## [ACTIVITY]
Below are the records; pull every line that includes "finite".

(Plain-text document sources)
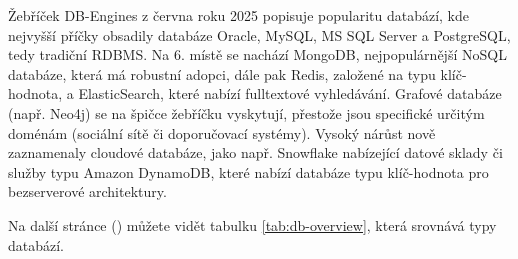 Žebříček DB-Engines z června roku 2025 popisuje popularitu databází,
kde nejvyšší příčky obsadily databáze Oracle, MySQL, MS SQL Server
a PostgreSQL, tedy tradiční RDBMS. Na 6. místě se nachází MongoDB,
nejpopulárnější NoSQL databáze, která má robustní adopci, dále pak
Redis, založené na typu klíč-hodnota, a ElasticSearch, které nabízí
fulltextové vyhledávání. Grafové databáze (např. Neo4j) se na špičce
žebříčku vyskytují, přestože jsou specifické určitým doménám
(sociální sítě či doporučovací systémy). Vysoký nárůst nově zaznamenaly
cloudové databáze, jako např. Snowflake nabízející datové sklady či služby
typu Amazon DynamoDB, které nabízí databáze typu klíč-hodnota
pro bezserverové architektury. \cite{YHVfLHsNlUItkF6G,gT0jW3Rz4pdfcjnO}

Na další stránce (\pageref{tab:db-overview}) můžete vidět
tabulku \ref{tab:db-overview}, která srovnává typy databází.

\clearpage

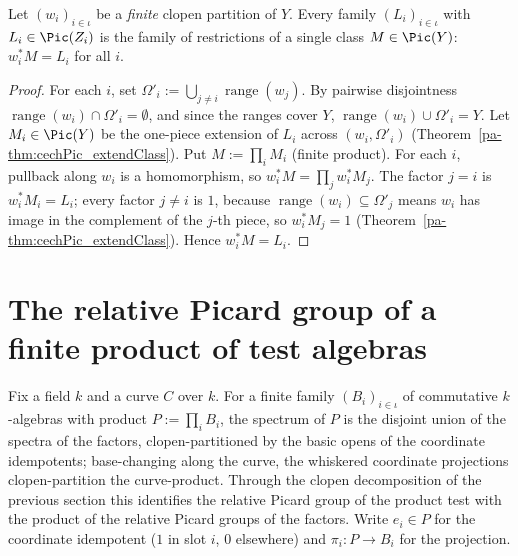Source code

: \begin{theorem}
  \label{pa-thm:cechPic_clopen_gluing}
  \leanok

  Let \((w_i)_{i \in \iota}\) be a \emph{finite} clopen partition of \(Y\). Every family
  \((L_i)_{i \in \iota}\) with \(L_i \in \Pic(Z_i)\) is the family of restrictions of a single
  class \(M \in \Pic(Y)\): \(w_i^{*} M = L_i\) for all \(i\).
\end{theorem}
\begin{proof}
  \leanok
  For each \(i\), set \(\Omega'_i := \bigcup_{j \ne i} \operatorname{range}(w_j)\). By pairwise
  disjointness \(\operatorname{range}(w_i) \cap \Omega'_i = \emptyset\), and since the ranges cover
  \(Y\), \(\operatorname{range}(w_i) \cup \Omega'_i = Y\). Let \(M_i \in \Pic(Y)\) be the one-piece
  extension of \(L_i\) across \((w_i, \Omega'_i)\) (Theorem~\ref{pa-thm:cechPic_extendClass}). Put
  \(M := \prod_{i} M_i\) (finite product). For each \(i\), pullback along \(w_i\) is a homomorphism,
  so \(w_i^{*} M = \prod_j w_i^{*} M_j\). The factor \(j = i\) is \(w_i^{*} M_i = L_i\); every factor
  \(j \ne i\) is \(1\), because \(\operatorname{range}(w_i) \subseteq \Omega'_j\) means \(w_i\) has
  image in the complement of the \(j\)-th piece, so \(w_i^{*}M_j = 1\)
  (Theorem~\ref{pa-thm:cechPic_extendClass}). Hence \(w_i^{*} M = L_i\).
\end{proof}

\section{The relative Picard group of a finite product of test algebras}

Fix a field \(k\) and a curve \(C\) over \(k\). For a finite family \((B_i)_{i \in \iota}\) of
commutative \(k\)-algebras with product \(P := \prod_i B_i\), the spectrum of \(P\) is the disjoint
union of the spectra of the factors, clopen-partitioned by the basic opens of the coordinate
idempotents; base-changing along the curve, the whiskered coordinate projections clopen-partition
the curve-product. Through the clopen decomposition of the previous section this identifies the
relative Picard group of the product test with the product of the relative Picard groups of the
factors. Write \(e_i \in P\) for the coordinate idempotent (\(1\) in slot \(i\), \(0\) elsewhere)
and \(\pi_i \colon P \to B_i\) for the projection.

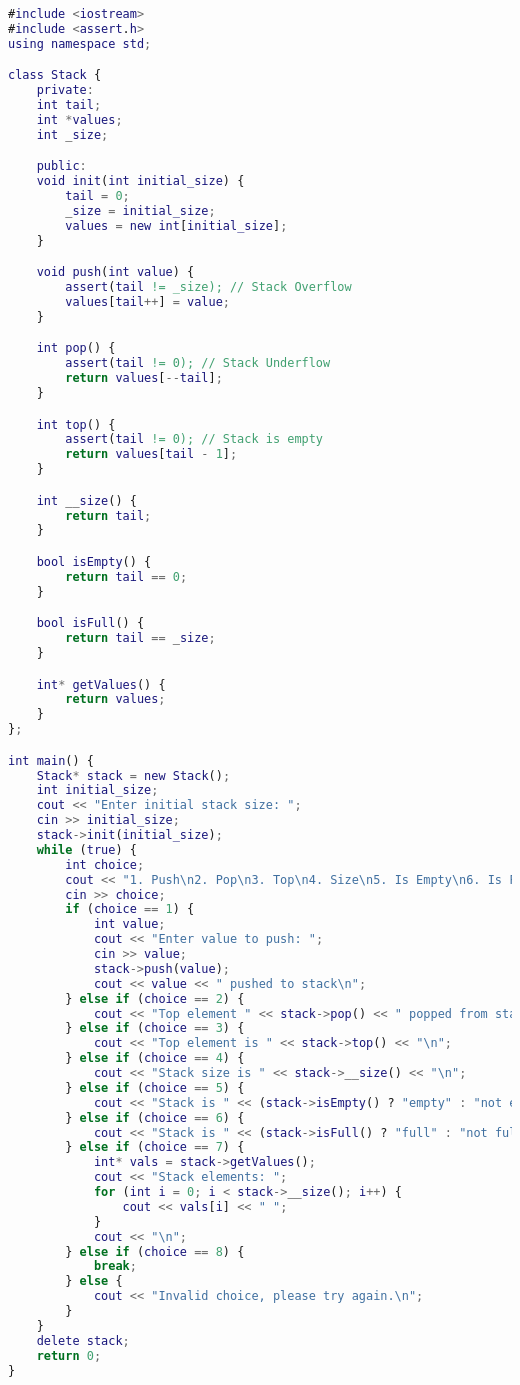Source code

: \documentclass{article}
\begin{document}
\lstset{style=myStyle}
\begin{lstlisting}[caption=소스코드, language=Matlab]
#include <iostream>
#include <assert.h>
using namespace std;

class Stack {
    private:
    int tail;
    int *values;
    int _size;

    public:
    void init(int initial_size) {
        tail = 0;
        _size = initial_size;
        values = new int[initial_size];
    }

    void push(int value) {
        assert(tail != _size); // Stack Overflow
        values[tail++] = value;
    }

    int pop() {
        assert(tail != 0); // Stack Underflow
        return values[--tail];
    }

    int top() {
        assert(tail != 0); // Stack is empty
        return values[tail - 1];
    }

    int __size() {
        return tail;
    }

    bool isEmpty() {
        return tail == 0;
    }

    bool isFull() {
        return tail == _size;
    }

    int* getValues() {
        return values;
    }
};

int main() {
    Stack* stack = new Stack();
    int initial_size;
    cout << "Enter initial stack size: ";
    cin >> initial_size;
    stack->init(initial_size);
    while (true) {
        int choice;
        cout << "1. Push\n2. Pop\n3. Top\n4. Size\n5. Is Empty\n6. Is Full\n7. Print Stack\n8. Exit\nEnter your choice: ";
        cin >> choice;
        if (choice == 1) {
            int value;
            cout << "Enter value to push: ";
            cin >> value;
            stack->push(value);
            cout << value << " pushed to stack\n";
        } else if (choice == 2) {
            cout << "Top element " << stack->pop() << " popped from stack\n";
        } else if (choice == 3) {
            cout << "Top element is " << stack->top() << "\n";
        } else if (choice == 4) {
            cout << "Stack size is " << stack->__size() << "\n";
        } else if (choice == 5) {
            cout << "Stack is " << (stack->isEmpty() ? "empty" : "not empty") << "\n";
        } else if (choice == 6) {
            cout << "Stack is " << (stack->isFull() ? "full" : "not full") << "\n";
        } else if (choice == 7) {
            int* vals = stack->getValues();
            cout << "Stack elements: ";
            for (int i = 0; i < stack->__size(); i++) {
                cout << vals[i] << " ";
            }
            cout << "\n";
        } else if (choice == 8) {
            break;
        } else {
            cout << "Invalid choice, please try again.\n";
        }
    }
    delete stack;
    return 0;
}
\end{lstlisting}
\end{document}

## [EXERCISE OUTPUT]
  Let \((w_i)_{i \in \iota}\) be a \emph{finite} clopen partition of \(Y\). Every family
  \(M := \prod_{i} M_i\) (finite product). For each \(i\), pullback along \(w_i\) is a homomorphism,
\section{The relative Picard group of a finite product of test algebras}
Fix a field \(k\) and a curve \(C\) over \(k\). For a finite family \((B_i)_{i \in \iota}\) of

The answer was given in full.